### Task objective
Would you reproduce the entries that follow exactly as they appear?

### Material shown
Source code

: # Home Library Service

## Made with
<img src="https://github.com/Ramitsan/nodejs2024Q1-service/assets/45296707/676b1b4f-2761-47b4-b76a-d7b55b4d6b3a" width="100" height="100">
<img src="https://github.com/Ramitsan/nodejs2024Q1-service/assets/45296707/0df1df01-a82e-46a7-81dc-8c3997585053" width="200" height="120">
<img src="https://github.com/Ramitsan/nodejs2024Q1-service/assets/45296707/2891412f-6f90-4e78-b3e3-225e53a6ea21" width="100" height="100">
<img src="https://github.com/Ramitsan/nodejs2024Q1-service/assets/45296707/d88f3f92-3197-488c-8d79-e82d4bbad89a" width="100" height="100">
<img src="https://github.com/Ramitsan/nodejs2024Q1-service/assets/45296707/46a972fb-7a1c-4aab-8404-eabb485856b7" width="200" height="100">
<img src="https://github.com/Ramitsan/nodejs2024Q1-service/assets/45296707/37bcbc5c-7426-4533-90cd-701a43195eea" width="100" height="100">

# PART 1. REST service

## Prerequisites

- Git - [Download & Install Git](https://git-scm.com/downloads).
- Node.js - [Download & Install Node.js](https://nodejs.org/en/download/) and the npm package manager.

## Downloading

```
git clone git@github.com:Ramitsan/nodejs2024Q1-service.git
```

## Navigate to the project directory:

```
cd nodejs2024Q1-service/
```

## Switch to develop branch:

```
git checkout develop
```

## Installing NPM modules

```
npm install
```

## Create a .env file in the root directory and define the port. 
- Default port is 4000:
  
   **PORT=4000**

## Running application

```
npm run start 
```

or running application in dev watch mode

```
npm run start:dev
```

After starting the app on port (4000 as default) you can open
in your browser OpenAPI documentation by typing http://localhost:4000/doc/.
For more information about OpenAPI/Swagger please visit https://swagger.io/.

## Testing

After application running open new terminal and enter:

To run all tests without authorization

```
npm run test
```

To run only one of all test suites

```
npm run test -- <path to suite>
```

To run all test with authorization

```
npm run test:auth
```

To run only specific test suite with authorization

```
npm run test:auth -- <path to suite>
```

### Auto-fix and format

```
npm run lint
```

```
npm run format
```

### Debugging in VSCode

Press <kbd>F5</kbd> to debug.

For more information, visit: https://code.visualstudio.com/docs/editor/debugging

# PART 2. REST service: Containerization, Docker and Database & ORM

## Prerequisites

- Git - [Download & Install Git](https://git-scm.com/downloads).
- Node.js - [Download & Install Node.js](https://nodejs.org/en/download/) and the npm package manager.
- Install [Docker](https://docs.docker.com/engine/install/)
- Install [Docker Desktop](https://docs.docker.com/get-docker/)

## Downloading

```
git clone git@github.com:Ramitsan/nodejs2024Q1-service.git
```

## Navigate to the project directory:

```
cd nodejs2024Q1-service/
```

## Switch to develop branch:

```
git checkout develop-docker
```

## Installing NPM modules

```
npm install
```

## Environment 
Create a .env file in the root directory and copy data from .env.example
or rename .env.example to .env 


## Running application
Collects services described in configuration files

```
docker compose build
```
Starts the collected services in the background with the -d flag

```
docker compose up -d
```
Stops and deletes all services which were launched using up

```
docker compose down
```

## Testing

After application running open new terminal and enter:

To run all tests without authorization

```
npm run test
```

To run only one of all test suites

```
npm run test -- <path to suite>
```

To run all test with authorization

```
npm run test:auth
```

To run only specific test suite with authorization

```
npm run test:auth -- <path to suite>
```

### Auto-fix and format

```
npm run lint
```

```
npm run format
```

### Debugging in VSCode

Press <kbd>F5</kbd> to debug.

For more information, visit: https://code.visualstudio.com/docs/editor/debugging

### Solution to the exercise
Source code

: # Home Library Service

## Made with
<img src="https://github.com/Ramitsan/nodejs2024Q1-service/assets/45296707/676b1b4f-2761-47b4-b76a-d7b55b4d6b3a" width="100" height="100">
<img src="https://github.com/Ramitsan/nodejs2024Q1-service/assets/45296707/0df1df01-a82e-46a7-81dc-8c3997585053" width="200" height="120">
<img src="https://github.com/Ramitsan/nodejs2024Q1-service/assets/45296707/2891412f-6f90-4e78-b3e3-225e53a6ea21" width="100" height="100">
<img src="https://github.com/Ramitsan/nodejs2024Q1-service/assets/45296707/d88f3f92-3197-488c-8d79-e82d4bbad89a" width="100" height="100">
<img src="https://github.com/Ramitsan/nodejs2024Q1-service/assets/45296707/46a972fb-7a1c-4aab-8404-eabb485856b7" width="200" height="100">
<img src="https://github.com/Ramitsan/nodejs2024Q1-service/assets/45296707/37bcbc5c-7426-4533-90cd-701a43195eea" width="100" height="100">

# PART 1. REST service

## Prerequisites

- Git - [Download & Install Git](https://git-scm.com/downloads).
- Node.js - [Download & Install Node.js](https://nodejs.org/en/download/) and the npm package manager.

## Downloading

```
git clone git@github.com:Ramitsan/nodejs2024Q1-service.git
```

## Navigate to the project directory:

```
cd nodejs2024Q1-service/
```

## Switch to develop branch:

```
git checkout develop
```

## Installing NPM modules

```
npm install
```

## Create a .env file in the root directory and define the port. 
- Default port is 4000:
  
   **PORT=4000**

## Running application

```
npm run start 
```

or running application in dev watch mode

```
npm run start:dev
```

After starting the app on port (4000 as default) you can open
in your browser OpenAPI documentation by typing http://localhost:4000/doc/.
For more information about OpenAPI/Swagger please visit https://swagger.io/.

## Testing

After application running open new terminal and enter:

To run all tests without authorization

```
npm run test
```

To run only one of all test suites

```
npm run test -- <path to suite>
```

To run all test with authorization

```
npm run test:auth
```

To run only specific test suite with authorization

```
npm run test:auth -- <path to suite>
```

### Auto-fix and format

```
npm run lint
```

```
npm run format
```

### Debugging in VSCode

Press <kbd>F5</kbd> to debug.

For more information, visit: https://code.visualstudio.com/docs/editor/debugging

# PART 2. REST service: Containerization, Docker and Database & ORM

## Prerequisites

- Git - [Download & Install Git](https://git-scm.com/downloads).
- Node.js - [Download & Install Node.js](https://nodejs.org/en/download/) and the npm package manager.
- Install [Docker](https://docs.docker.com/engine/install/)
- Install [Docker Desktop](https://docs.docker.com/get-docker/)

## Downloading

```
git clone git@github.com:Ramitsan/nodejs2024Q1-service.git
```

## Navigate to the project directory:

```
cd nodejs2024Q1-service/
```

## Switch to develop branch:

```
git checkout develop-docker
```

## Installing NPM modules

```
npm install
```

## Environment 
Create a .env file in the root directory and copy data from .env.example
or rename .env.example to .env 


## Running application
Collects services described in configuration files

```
docker compose build
```
Starts the collected services in the background with the -d flag

```
docker compose up -d
```
Stops and deletes all services which were launched using up

```
docker compose down
```

## Testing

After application running open new terminal and enter:

To run all tests without authorization

```
npm run test
```

To run only one of all test suites

```
npm run test -- <path to suite>
```

To run all test with authorization

```
npm run test:auth
```

To run only specific test suite with authorization

```
npm run test:auth -- <path to suite>
```

### Auto-fix and format

```
npm run lint
```

```
npm run format
```

### Debugging in VSCode

Press <kbd>F5</kbd> to debug.

For more information, visit: https://code.visualstudio.com/docs/editor/debugging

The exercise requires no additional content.